The early Cambrian marks a turning point in Earth history, when most animal phyla emerged in the fossil record1. Various environmental, developmental, and ecological hypotheses have been proposed to explain this Cambrian explosion of life2–3. Among them, the evolution of the environment is often seen as the crucial initiating event2, and likely involved rising oxygen levels in atmosphere and oceans7–8, changes in ocean chemistry9 and increased bio-essential elements4,10. The favoured mechanism for these congruent changes is an enhanced weathering flux from the continents to the oceans4–6. Weathering fluxes could directly provide the essential nutrients for the explosion of life4,11 and oxidant for the euxinic ocean12. In addition, the increased nutrient inputs could produce a feedback loop where primary production and organic carbon burial would lead a rise in oceanic oxygen levels4–5, which further spurs on biological diversification.
Several hypotheses explain the enhanced weathering fluxes from the continents to the oceans during Cambrian. One hypothesis proposes that erosion of glaciers and high chemical weathering rates during deglaciation in the aftermath of Snowball Earth led to higher flux delivery to seawater11. However, the Cryogenian glaciations occurred too early to account for the Cambrian Explosion1, and the Ediacaran Gaskiers glaciation was too short and of a much lesser extent to have produced a significant enough weathering event13. Another hypothesis suggests that the formation of the large-scale Ediacaran-Cambrian unconformity (‘Great Unconformity’) provides an unusually high flux of continental weathering products to the Cambrian oceans during the Sauk transgression6, but recent results indicate that the diachronous Great Unconformities represent regional tectonic features rather than a synchronous global phenomenon14. In addition, detrital zircon dating constrains that the Sauk marine transgression took place during an interval 505 to 500 Myr ago15, and therefore post-dates the Cambrian Explosion. A third hypothesis is that erosion of the Pan-African collisional orogens that formed during Gondwana assembly released large amounts of continental sediments to the ocean4–5. However, Gondwana was largely assembled before ca. 610 Myr ago16–17, and thus much of the tectonics associated with building the Pan-African mountain chain occurred too early to account for the Cambrian Explosion1; only the Kuunga collisional sub-system, which is exposed in southern Africa and along the eastern Indian subcontinent, remained active during the Cambrian17–18.

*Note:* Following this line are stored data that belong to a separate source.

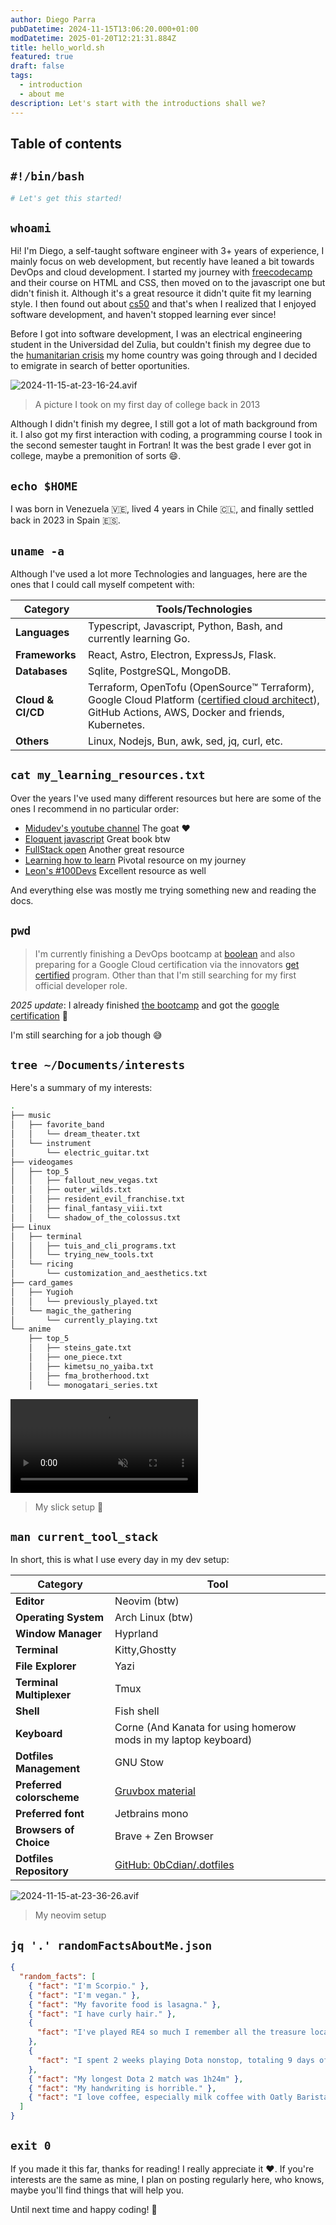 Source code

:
 ```yaml
---
author: Diego Parra
pubDatetime: 2024-11-15T13:06:20.000+01:00
modDatetime: 2025-01-20T12:21:31.884Z
title: hello_world.sh
featured: true
draft: false
tags:
  - introduction
  - about me
description: Let's start with the introductions shall we?
---
```


## Table of contents

## `#!/bin/bash`

```bash
# Let's get this started!
```

## `whoami`

Hi! I'm Diego, a self-taught software engineer with 3+ years of experience, I
mainly focus on web development, but recently have leaned a bit towards DevOps
and cloud development. I started my journey with
[freecodecamp](https://www.freecodecamp.org/) and their course on HTML and CSS,
then moved on to the javascript one but didn't finish it. Although it's a great
resource it didn't quite fit my learning style. I then found out about
[cs50](https://www.edx.org/es/learn/computer-science/harvard-university-cs50-s-introduction-to-computer-science)
and that's when I realized that I enjoyed software development, and haven't
stopped learning ever since!

Before I got into software development, I was an electrical engineering student
in the Universidad del Zulia, but couldn't finish my degree due to the
[humanitarian crisis](https://en.wikipedia.org/wiki/Venezuelan_refugee_crisis)
my home country was going through and I decided to emigrate in search of better
oportunities.

![2024-11-15-at-23-16-24.avif](https://res.cloudinary.com/dn4loabuq/image/upload/s--Gjamgy0A--/f_webp,q_auto/fhmt4jvssxh6lqr6sq5b?_a=BAMCkGJu0)

> A picture I took on my first day of college back in 2013

Although I didn't finish my degree, I still got a lot of math background from
it. I also got my first interaction with coding, a programming course I took in
the second semester taught in Fortran! It was the best grade I ever got in
college, maybe a premonition of sorts 😄.

## `echo $HOME`

I was born in Venezuela 🇻🇪, lived 4 years in Chile 🇨🇱, and finally settled back
in 2023 in Spain 🇪🇸.

## `uname -a`

Although I've used a lot more Technologies and languages, here are the ones that
I could call myself competent with:

<!-- markdownlint-disable MD013 -->

| **Category**      | **Tools/Technologies**                                                                                                                                                                                                                 |
| ----------------- | -------------------------------------------------------------------------------------------------------------------------------------------------------------------------------------------------------------------------------------- |
| **Languages**     | Typescript, Javascript, Python, Bash, and currently learning Go.                                                                                                                                                                       |
| **Frameworks**    | React, Astro, Electron, ExpressJs, Flask.                                                                                                                                                                                              |
| **Databases**     | Sqlite, PostgreSQL, MongoDB.                                                                                                                                                                                                           |
| **Cloud & CI/CD** | Terraform, OpenTofu (OpenSource™️ Terraform), Google Cloud Platform ([certified cloud architect](https://www.credly.com/badges/d55110ec-00bd-4209-b8cc-2d1b2ebfe3ab/public_url)), GitHub Actions, AWS, Docker and friends, Kubernetes. |
| **Others**        | Linux, Nodejs, Bun, awk, sed, jq, curl, etc.                                                                                                                                                                                           |

## `cat my_learning_resources.txt`

Over the years I've used many different resources but here are some of the ones
I recommend in no particular order:

- [Midudev's youtube channel](https://www.youtube.com/c/midudev) The goat ❤️
- [Eloquent javascript](https://eloquentjavascript.net/) Great book btw
- [FullStack open](https://fullstackopen.com/es/) Another great resource
- [Learning how to learn](https://www.coursera.org/learn/learning-how-to-learn)
  Pivotal resource on my journey
- [Leon's #100Devs](https://leonnoel.com/100devs/) Excellent resource as well

And everything else was mostly me trying something new and reading the docs.

## `pwd`

> I'm currently finishing a DevOps bootcamp at [boolean](https://boolean.cl) and
> also preparing for a Google Cloud certification via the innovators
> [get certified](https://cloud.google.com/innovators/getcertified?hl=en) program.
> Other than that I'm still searching for my first official developer role.

_2025 update_: I already finished [the bootcamp](https://boolean.cl/certs/devops-ci-cd/g04/bea09c33718bfc8133b35cfb90307446/) and got the [google certification](https://www.credly.com/badges/d55110ec-00bd-4209-b8cc-2d1b2ebfe3ab/public_url) 🎉

I'm still searching for a job though 😅

## `tree ~/Documents/interests`

Here's a summary of my interests:

```bash
.
├── music
│   ├── favorite_band
│   │   └── dream_theater.txt
│   └── instrument
│       └── electric_guitar.txt
├── videogames
│   ├── top_5
│   │   ├── fallout_new_vegas.txt
│   │   ├── outer_wilds.txt
│   │   ├── resident_evil_franchise.txt
│   │   ├── final_fantasy_viii.txt
│   │   └── shadow_of_the_colossus.txt
├── Linux
│   ├── terminal
│   │   ├── tuis_and_cli_programs.txt
│   │   └── trying_new_tools.txt
│   └── ricing
│       └── customization_and_aesthetics.txt
├── card_games
│   ├── Yugioh
│   │   └── previously_played.txt
│   └── magic_the_gathering
│       └── currently_playing.txt
└── anime
    ├── top_5
    │   ├── steins_gate.txt
    │   ├── one_piece.txt
    │   ├── kimetsu_no_yaiba.txt
    │   ├── fma_brotherhood.txt
    │   └── monogatari_series.txt
```

<!-- markdownlint-disable MD033 -->

<video loop autoplay muted="muted" plays-inline="true" class="border border-skin-line">
<source
  src="https://res.cloudinary.com/dn4loabuq/video/upload/untitled_ufbba8.mp4"
  type="video/mp4"
/>
</video>

> My slick setup 🍚

## `man current_tool_stack`

In short, this is what I use every day in my dev setup:

| **Category**              | **Tool**                                                          |
| ------------------------- | ----------------------------------------------------------------- |
| **Editor**                | Neovim (btw)                                                      |
| **Operating System**      | Arch Linux (btw)                                                  |
| **Window Manager**        | Hyprland                                                          |
| **Terminal**              | Kitty,Ghostty                                                     |
| **File Explorer**         | Yazi                                                              |
| **Terminal Multiplexer**  | Tmux                                                              |
| **Shell**                 | Fish shell                                                        |
| **Keyboard**              | Corne (And Kanata for using homerow mods in my laptop keyboard)   |
| **Dotfiles Management**   | GNU Stow                                                          |
| **Preferred colorscheme** | [Gruvbox material](https://github.com/sainnhe/gruvbox-material)   |
| **Preferred font**        | Jetbrains mono                                                    |
| **Browsers of Choice**    | Brave + Zen Browser                                               |
| **Dotfiles Repository**   | [GitHub: 0bCdian/.dotfiles](https://github.com/0bCdian/.dotfiles) |

![2024-11-15-at-23-36-26.avif](https://res.cloudinary.com/dn4loabuq/image/upload/s--PG3dUacJ--/f_webp,q_auto/kkee86qcw2kslhxfthqu?_a=BAMCkGJu0)

> My neovim setup

## `jq '.' randomFactsAboutMe.json`

```json
{
  "random_facts": [
    { "fact": "I'm Scorpio." },
    { "fact": "I'm vegan." },
    { "fact": "My favorite food is lasagna." },
    { "fact": "I have curly hair." },
    {
      "fact": "I've played RE4 so much I remember all the treasure locations."
    },
    {
      "fact": "I spent 2 weeks playing Dota nonstop, totaling 9 days of playtime."
    },
    { "fact": "My longest Dota 2 match was 1h24m" },
    { "fact": "My handwriting is horrible." },
    { "fact": "I love coffee, especially milk coffee with Oatly Barista." }
  ]
}
```

## `exit 0`

If you made it this far, thanks for reading! I really appreciate it ❤️. If
you're interests are the same as mine, I plan on posting regularly here, who
knows, maybe you'll find things that will help you.

Until next time and happy coding! 🤘
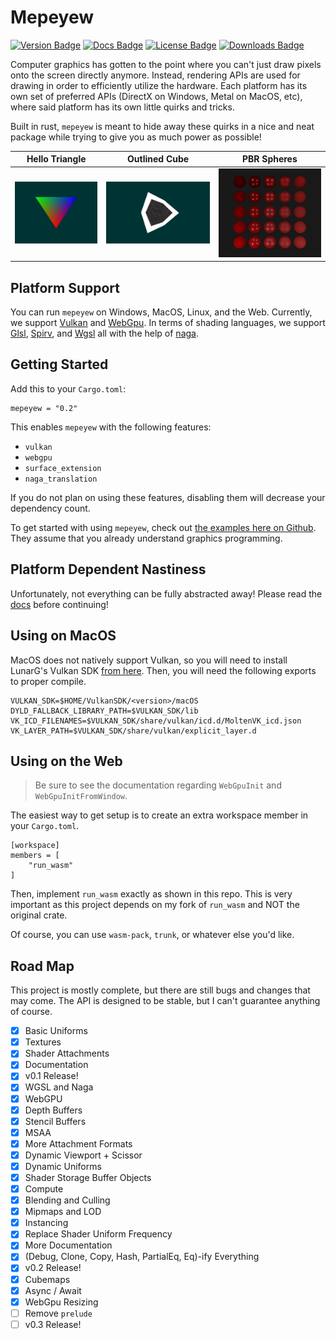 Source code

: # Mepeyew

[![Version Badge](https://img.shields.io/crates/v/mepeyew)](https://crates.io/crates/mepeyew)
[![Docs Badge](https://img.shields.io/docsrs/mepeyew/latest)](https://docs.rs/mepeyew/latest/mepeyew/)
[![License Badge](https://img.shields.io/crates/l/mepeyew)](LICENSE)
[![Downloads Badge](https://img.shields.io/crates/d/mepeyew)](https://crates.io/crates/mepeyew)

Computer graphics has gotten to the point where you can't just draw pixels onto
the screen directly anymore.
Instead, rendering APIs are used for drawing in order to efficiently utilize the hardware.
Each platform has its own set of preferred APIs (DirectX on Windows, Metal on
MacOS, etc), where said platform has its own little quirks and tricks.

Built in rust, `mepeyew` is meant to hide away these quirks in a nice and neat package while
trying to give you as much power as possible!

|       Hello Triangle       |          Outlined Cube          |      PBR Spheres      |
| :------------------------: | :-----------------------------: | :-------------------: |
| ![](./images/triangle.png) | ![](./images/outlined_cube.png) | ![](./images/pbr.png) |

## Platform Support

You can run `mepeyew` on Windows, MacOS, Linux, and the Web.
Currently, we support [Vulkan](https://www.vulkan.org/) and [WebGpu](https://developer.mozilla.org/en-US/docs/Web/API/WebGPU_API).
In terms of shading languages, we support [Glsl](<https://www.khronos.org/opengl/wiki/Core_Language_(GLSL)>), [Spirv](https://www.khronos.org/spir/), and [Wgsl](https://www.w3.org/TR/WGSL/) all with the help of [naga](https://github.com/gfx-rs/naga).

## Getting Started

Add this to your `Cargo.toml`:

```
mepeyew = "0.2"
```

This enables `mepeyew` with the following features:

- `vulkan`
- `webgpu`
- `surface_extension`
- `naga_translation`

If you do not plan on using these features, disabling them will decrease your dependency count.

To get started with using `mepeyew`, check out
[the examples here on Github](https://github.com/davnotdev/mepeyew/tree/main/examples).
They assume that you already understand graphics programming.

## Platform Dependent Nastiness

Unfortunately, not everything can be fully abstracted away!
Please read the [docs](https://docs.rs/mepeyew) before continuing!

## Using on MacOS

MacOS does not natively support Vulkan, so you will need to install LunarG's Vulkan SDK [from here](https://www.lunarg.com/vulkan-sdk/).
Then, you will need the following exports to proper compile.

```
VULKAN_SDK=$HOME/VulkanSDK/<version>/macOS
DYLD_FALLBACK_LIBRARY_PATH=$VULKAN_SDK/lib
VK_ICD_FILENAMES=$VULKAN_SDK/share/vulkan/icd.d/MoltenVK_icd.json
VK_LAYER_PATH=$VULKAN_SDK/share/vulkan/explicit_layer.d
```

## Using on the Web

> Be sure to see the documentation regarding `WebGpuInit` and `WebGpuInitFromWindow`.

The easiest way to get setup is to create an extra workspace member in your
`Cargo.toml`.

```
[workspace]
members = [
    "run_wasm"
]
```

Then, implement `run_wasm` exactly as shown in this repo.
This is very important as this project depends on my fork of `run_wasm` and
NOT the original crate.

Of course, you can use `wasm-pack`, `trunk`, or whatever else you'd like.

## Road Map

This project is mostly complete, but there are still bugs and changes that may come.
The API is designed to be stable, but I can't guarantee anything of course.

- [x] Basic Uniforms
- [x] Textures
- [x] Shader Attachments
- [x] Documentation
- [x] v0.1 Release!
- [x] WGSL and Naga
- [x] WebGPU
- [x] Depth Buffers
- [x] Stencil Buffers
- [x] MSAA
- [x] More Attachment Formats
- [x] Dynamic Viewport + Scissor
- [x] Dynamic Uniforms
- [x] Shader Storage Buffer Objects
- [x] Compute
- [x] Blending and Culling
- [x] Mipmaps and LOD
- [x] Instancing
- [x] Replace Shader Uniform Frequency
- [x] More Documentation
- [x] (Debug, Clone, Copy, Hash, PartialEq, Eq)-ify Everything
- [x] v0.2 Release!
- [x] Cubemaps
- [x] Async / Await
- [x] WebGpu Resizing
- [ ] Remove `prelude`
- [ ] v0.3 Release!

Recently, accretionary orogenesis and associated magmatism at intra-oceanic and continental convergent plate boundaries are proposed to exert the strongest control on global chemical weathering fluxes19–21. Accretionary orogenic belts combine significant topographic relief, high rates of precipitation, large surface and subsurface water fluxes, and exposure of large volumes of highly weatherable mafic-ultramafic rocks20–21. For example, the Southeast Asian islands represent ca. 1.9% of the terrestrial surface, but contribute 14% of the total chemical weathering fluxes and 16.8% of the global phosphorous (P)-release22. During the Cambrian period, a very large proportion of orogenesis occurred in archipelago-style accretionary margins at the periphery of older cratons23 rather than in a supercontinent collisional setting. Nevertheless, neither contribution nor causal link of accretionary orogens to the global Cambrian environmental evolution has ever been proposed.
Here, we reconstruct the Cambrian accretionary processes of the CAOB, and compare them with the Gondwana’s peripheral accretionary orogens to explore the hypothesis that the Cambrian global accretionary orogenesis is causally linked to the Cambrian Explosion. The CAOB is one of the largest accretionary orogens worldwide, which was formed through multiple convergence and collision events of various orogenic components between 1250 and 250 Myr ago, a time of significant growth of new continental crust24. In this system, records of high-pressure (HP), low-temperature (LT) metamorphism, which mark major accretionary and collisional processes in the modern orogens, are sparse and thus tectonic reconstructions of the CAOB are uncertain. We report the discovery of two occurrences of Cambrian HP continent-type eclogite in the western Mongolia of the CAOB (Fig. 1a, b). One of these eclogites represents ca.770 − 740 Myr-old mafic rocks produced in a continental rift setting, whereas the other comprises ca. 853 Myr-old subduction-accretion complex (see Supplementary Information).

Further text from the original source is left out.